They asked companies from several industry segments questions about their perception of the impact cloud has had on business in general.
A whopping 50% of respondents said that the cloud has increased their ability to innovate. And 64% said that the cloud has made them more agile.
This was 2015…
Fast forward to 2018 and the cloud business is shining bright. Sales are projected to grow by 24% every year and the juggernaut that is the SaaS-PaaS-IaaS trifecta is sitting pretty at a 180 billion dollars of cumulative market value.
Why the cloud lecture you ask?
Because cloud computing in its various forms and avatars has revolutionized logistics of doing business. It has opened up myriad opportunities for the smallest, most diverse teams. In fact, the proliferation of the cloud is without doubt one of the most positive developments of the 21st century!
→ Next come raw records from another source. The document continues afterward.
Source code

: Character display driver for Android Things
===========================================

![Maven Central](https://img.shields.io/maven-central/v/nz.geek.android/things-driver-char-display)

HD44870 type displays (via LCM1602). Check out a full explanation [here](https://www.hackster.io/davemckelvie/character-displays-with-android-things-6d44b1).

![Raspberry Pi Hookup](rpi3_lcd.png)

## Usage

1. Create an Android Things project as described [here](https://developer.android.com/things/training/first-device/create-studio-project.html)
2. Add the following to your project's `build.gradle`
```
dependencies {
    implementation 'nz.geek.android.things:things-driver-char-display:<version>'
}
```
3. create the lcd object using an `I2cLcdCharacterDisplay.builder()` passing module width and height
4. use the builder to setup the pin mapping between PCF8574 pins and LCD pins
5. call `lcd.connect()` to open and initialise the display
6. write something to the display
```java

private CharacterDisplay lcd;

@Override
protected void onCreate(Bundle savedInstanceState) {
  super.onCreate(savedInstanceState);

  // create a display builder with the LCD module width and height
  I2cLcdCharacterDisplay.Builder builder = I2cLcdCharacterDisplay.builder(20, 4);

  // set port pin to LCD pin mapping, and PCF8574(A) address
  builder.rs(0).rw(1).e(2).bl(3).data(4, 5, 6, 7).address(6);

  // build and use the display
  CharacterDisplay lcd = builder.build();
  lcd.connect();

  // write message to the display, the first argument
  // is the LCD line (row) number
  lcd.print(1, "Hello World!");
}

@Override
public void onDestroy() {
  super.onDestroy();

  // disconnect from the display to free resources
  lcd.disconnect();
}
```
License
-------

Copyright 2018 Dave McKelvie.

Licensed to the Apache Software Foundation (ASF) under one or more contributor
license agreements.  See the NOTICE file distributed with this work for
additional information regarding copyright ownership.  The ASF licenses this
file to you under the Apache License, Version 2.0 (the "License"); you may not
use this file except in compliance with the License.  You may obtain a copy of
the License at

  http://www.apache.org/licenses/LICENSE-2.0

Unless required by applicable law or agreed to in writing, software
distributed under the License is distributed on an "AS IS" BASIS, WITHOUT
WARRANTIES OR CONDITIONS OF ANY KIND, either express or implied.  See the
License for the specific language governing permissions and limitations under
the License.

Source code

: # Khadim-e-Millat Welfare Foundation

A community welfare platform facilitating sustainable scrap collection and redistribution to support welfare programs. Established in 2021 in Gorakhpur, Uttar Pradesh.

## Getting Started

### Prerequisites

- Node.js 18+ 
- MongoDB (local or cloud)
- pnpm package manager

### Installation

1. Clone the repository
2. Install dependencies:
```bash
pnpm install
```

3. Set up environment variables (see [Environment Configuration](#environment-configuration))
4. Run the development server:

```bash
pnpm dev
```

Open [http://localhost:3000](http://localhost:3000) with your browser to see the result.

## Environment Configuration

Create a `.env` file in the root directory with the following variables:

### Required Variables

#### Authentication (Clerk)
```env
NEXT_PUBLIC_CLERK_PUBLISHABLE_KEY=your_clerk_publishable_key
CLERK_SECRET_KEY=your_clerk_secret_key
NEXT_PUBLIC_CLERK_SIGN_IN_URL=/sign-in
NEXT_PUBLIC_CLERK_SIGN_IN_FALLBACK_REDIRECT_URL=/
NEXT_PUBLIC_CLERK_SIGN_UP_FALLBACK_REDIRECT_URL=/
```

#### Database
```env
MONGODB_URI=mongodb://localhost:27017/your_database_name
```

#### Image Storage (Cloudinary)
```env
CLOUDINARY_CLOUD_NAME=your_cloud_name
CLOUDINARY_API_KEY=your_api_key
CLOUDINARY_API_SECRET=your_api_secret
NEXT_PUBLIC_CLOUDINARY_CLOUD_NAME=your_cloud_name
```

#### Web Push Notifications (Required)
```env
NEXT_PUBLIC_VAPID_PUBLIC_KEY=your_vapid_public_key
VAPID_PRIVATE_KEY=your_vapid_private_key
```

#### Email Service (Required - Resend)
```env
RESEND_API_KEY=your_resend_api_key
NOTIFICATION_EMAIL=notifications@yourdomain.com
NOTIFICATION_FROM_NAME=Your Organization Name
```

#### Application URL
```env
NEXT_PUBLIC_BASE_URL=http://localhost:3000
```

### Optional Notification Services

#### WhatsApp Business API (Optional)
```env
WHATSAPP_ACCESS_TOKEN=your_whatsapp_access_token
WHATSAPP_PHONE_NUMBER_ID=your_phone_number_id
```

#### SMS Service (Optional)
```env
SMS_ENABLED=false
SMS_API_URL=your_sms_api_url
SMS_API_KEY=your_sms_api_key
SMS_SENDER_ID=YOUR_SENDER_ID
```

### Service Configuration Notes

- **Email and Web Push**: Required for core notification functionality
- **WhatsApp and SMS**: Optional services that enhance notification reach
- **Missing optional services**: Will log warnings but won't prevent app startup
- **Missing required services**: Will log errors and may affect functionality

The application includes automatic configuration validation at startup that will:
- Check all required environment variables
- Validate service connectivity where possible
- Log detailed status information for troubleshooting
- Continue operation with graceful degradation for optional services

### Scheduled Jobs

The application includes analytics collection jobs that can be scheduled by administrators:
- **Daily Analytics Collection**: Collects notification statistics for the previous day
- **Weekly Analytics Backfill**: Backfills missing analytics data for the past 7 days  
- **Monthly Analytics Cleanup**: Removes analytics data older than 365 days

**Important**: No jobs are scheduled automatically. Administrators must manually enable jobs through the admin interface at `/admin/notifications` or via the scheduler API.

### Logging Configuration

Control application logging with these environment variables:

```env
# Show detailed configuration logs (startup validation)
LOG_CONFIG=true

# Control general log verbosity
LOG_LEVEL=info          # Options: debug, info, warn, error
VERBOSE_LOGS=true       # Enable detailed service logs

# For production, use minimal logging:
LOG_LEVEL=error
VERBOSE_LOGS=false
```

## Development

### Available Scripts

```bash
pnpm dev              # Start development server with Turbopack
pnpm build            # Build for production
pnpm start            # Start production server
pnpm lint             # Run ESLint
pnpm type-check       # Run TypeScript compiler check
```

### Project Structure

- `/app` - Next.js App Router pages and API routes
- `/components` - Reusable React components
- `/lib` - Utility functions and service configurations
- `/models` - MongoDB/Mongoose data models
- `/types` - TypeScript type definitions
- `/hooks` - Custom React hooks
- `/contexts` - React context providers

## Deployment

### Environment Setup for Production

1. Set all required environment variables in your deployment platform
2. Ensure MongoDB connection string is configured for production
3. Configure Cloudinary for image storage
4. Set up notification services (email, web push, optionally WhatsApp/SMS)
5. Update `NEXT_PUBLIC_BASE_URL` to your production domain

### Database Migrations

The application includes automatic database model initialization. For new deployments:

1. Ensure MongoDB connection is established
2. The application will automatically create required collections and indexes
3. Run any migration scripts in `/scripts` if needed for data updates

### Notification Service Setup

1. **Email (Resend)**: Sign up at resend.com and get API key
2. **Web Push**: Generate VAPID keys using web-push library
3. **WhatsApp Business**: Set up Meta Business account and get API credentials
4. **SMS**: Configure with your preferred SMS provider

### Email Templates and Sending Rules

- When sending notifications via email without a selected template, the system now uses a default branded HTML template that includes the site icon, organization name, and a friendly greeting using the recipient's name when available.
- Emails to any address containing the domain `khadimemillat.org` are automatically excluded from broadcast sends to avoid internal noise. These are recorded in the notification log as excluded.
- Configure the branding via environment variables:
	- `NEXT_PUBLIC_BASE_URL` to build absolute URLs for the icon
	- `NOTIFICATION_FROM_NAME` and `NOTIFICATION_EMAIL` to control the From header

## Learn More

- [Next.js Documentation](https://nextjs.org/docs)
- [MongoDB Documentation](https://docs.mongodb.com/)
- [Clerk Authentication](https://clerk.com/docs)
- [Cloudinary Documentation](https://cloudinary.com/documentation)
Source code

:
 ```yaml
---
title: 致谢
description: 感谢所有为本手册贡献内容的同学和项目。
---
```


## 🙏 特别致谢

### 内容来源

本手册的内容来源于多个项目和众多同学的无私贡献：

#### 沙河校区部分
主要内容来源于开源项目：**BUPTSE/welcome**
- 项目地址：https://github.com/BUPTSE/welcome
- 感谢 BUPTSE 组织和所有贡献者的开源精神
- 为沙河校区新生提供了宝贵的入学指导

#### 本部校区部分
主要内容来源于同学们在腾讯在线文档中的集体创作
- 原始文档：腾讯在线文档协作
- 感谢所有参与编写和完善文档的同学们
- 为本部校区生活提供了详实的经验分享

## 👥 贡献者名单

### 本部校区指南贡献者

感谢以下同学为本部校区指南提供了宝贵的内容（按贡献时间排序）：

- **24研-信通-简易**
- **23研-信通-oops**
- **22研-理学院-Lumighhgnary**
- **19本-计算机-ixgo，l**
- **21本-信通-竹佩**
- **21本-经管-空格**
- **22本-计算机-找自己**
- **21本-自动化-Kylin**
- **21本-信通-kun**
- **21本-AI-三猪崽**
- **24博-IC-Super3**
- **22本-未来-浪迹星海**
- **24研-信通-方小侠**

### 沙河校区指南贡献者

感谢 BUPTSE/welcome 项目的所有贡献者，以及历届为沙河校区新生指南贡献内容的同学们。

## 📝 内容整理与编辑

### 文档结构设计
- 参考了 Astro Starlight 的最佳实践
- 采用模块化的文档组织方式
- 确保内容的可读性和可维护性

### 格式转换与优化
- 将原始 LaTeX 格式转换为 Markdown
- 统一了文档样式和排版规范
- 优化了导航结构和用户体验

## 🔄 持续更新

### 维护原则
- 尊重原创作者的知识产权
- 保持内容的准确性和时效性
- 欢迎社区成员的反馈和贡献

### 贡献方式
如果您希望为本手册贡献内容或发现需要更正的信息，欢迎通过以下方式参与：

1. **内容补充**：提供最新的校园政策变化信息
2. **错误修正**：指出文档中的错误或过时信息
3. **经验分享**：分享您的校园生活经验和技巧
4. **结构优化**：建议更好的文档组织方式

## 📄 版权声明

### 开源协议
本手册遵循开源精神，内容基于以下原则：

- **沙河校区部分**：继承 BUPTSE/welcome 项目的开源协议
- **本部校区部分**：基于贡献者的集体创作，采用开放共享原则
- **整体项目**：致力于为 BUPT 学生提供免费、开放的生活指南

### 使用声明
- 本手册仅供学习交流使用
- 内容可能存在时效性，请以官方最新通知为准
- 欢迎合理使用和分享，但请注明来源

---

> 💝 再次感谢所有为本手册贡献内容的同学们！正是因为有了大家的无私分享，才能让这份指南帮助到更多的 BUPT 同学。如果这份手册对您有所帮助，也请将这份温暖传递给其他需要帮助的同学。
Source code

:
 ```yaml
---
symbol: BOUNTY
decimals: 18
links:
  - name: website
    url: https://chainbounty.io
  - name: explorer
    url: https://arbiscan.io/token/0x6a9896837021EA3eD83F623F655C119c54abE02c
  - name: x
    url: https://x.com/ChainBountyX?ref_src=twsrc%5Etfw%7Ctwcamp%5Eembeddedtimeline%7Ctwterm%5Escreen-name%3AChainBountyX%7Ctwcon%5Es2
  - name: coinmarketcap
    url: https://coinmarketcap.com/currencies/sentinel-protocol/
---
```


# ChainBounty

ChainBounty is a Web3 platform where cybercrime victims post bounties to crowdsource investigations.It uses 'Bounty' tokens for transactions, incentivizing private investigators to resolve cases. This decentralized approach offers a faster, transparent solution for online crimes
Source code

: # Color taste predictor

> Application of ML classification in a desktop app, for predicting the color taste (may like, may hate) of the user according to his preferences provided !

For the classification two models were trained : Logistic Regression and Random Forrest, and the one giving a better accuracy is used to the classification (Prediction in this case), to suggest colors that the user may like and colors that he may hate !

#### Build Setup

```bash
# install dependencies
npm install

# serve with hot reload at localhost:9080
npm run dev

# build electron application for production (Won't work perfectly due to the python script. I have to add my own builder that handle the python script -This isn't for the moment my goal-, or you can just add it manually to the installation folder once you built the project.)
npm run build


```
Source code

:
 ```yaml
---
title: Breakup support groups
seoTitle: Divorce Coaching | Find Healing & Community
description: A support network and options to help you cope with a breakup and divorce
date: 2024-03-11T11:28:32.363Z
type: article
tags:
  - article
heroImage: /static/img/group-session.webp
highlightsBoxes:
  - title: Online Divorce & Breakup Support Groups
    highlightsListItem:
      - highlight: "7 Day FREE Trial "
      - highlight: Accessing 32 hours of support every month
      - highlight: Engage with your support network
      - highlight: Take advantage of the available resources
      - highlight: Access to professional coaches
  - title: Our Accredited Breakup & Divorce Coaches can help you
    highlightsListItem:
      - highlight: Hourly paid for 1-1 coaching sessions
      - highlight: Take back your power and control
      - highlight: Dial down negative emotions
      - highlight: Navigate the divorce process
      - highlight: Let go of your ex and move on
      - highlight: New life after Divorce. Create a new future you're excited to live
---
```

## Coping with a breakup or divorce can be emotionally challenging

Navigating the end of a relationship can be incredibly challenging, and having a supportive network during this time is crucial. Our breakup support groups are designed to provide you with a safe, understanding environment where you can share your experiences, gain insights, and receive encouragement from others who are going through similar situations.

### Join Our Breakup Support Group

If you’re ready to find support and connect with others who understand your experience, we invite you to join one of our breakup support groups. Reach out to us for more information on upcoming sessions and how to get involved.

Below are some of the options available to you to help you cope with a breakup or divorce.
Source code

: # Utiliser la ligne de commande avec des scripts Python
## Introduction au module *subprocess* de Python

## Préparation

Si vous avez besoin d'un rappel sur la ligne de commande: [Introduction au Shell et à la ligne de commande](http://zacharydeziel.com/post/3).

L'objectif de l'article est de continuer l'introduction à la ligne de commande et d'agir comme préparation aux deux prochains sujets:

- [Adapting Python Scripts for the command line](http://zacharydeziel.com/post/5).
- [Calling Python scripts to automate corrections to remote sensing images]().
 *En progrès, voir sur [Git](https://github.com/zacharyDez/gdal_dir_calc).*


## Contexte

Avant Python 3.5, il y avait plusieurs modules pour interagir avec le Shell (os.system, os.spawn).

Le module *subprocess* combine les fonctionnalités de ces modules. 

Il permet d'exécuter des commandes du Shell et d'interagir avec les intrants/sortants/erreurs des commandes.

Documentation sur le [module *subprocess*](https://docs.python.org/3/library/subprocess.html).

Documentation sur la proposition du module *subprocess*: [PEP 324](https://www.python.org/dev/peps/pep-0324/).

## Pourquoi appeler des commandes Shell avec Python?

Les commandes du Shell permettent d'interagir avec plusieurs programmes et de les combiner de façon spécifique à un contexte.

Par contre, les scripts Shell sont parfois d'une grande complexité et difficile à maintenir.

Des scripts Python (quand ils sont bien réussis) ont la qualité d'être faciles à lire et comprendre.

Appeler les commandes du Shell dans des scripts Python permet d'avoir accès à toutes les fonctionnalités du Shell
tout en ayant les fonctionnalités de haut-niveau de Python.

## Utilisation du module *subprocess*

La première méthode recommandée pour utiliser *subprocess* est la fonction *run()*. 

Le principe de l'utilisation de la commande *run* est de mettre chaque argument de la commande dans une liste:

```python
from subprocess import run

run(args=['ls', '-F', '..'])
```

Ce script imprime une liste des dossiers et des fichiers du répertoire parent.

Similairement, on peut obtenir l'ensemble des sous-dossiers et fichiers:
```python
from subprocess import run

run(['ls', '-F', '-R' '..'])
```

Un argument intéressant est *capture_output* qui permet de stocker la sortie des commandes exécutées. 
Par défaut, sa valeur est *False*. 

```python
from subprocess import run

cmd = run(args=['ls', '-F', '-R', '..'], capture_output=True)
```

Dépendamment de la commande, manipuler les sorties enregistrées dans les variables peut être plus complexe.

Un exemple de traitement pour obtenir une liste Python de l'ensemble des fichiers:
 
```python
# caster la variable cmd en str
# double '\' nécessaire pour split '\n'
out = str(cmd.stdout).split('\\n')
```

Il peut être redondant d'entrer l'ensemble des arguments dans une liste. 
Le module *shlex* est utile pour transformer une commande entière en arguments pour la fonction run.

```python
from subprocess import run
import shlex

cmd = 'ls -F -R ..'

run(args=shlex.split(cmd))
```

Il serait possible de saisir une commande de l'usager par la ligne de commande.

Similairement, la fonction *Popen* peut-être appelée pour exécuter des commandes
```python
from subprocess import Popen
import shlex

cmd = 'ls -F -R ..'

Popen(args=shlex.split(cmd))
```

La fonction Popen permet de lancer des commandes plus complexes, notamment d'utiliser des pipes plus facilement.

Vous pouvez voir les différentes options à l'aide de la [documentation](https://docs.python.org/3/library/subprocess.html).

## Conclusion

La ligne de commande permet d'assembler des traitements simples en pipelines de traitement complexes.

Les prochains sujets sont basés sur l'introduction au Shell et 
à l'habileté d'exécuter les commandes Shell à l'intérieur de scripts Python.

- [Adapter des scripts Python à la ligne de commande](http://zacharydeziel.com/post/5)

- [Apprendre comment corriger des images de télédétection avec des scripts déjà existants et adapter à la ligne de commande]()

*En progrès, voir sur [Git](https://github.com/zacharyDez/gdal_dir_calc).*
Thus it’s rather surprising to note that despite the power they possess to make the lives of their customers easier, small organizations in the cloud service commerce industry struggle to stay afloat. The competition is cut throat. And companies expanding at a “modest” rate of 20% annually are 92% likely to go bust in the coming few years.
If a software company grows at 20% annually, it has a 92
percent chance of ceasing to exist within a few years.
The answer to the riddle lies in two places.
Just visit the Home page of a few cloud vendors. And then navigate to their About pages.
What do you see?
A glaring lack of brand differentiation. And an equally conspicuous omission of HR personnel from their roster of star employees.
It’s All About Human Resource
Yes, even the lacklustre branding can be traced back, in part, to the general attitude of callousness and desultory attention which envelope HR in any small cloud service commerce company.
Let’s explore what passes for Human Resource management in these quarters.
1. The person who hires is the last to know.
Generally teams are remote and siloed. When in-house talent no longer suffices, vacancies are born.
This process is organic but it leaves the people who actually interact with recruits and bring them onboard in the dark.
A poorly written job description which often has no relation to the actual accountabilities of the role being hired is HR’s cue to start looking. They never get the benefit of context around what led to the decision to hire.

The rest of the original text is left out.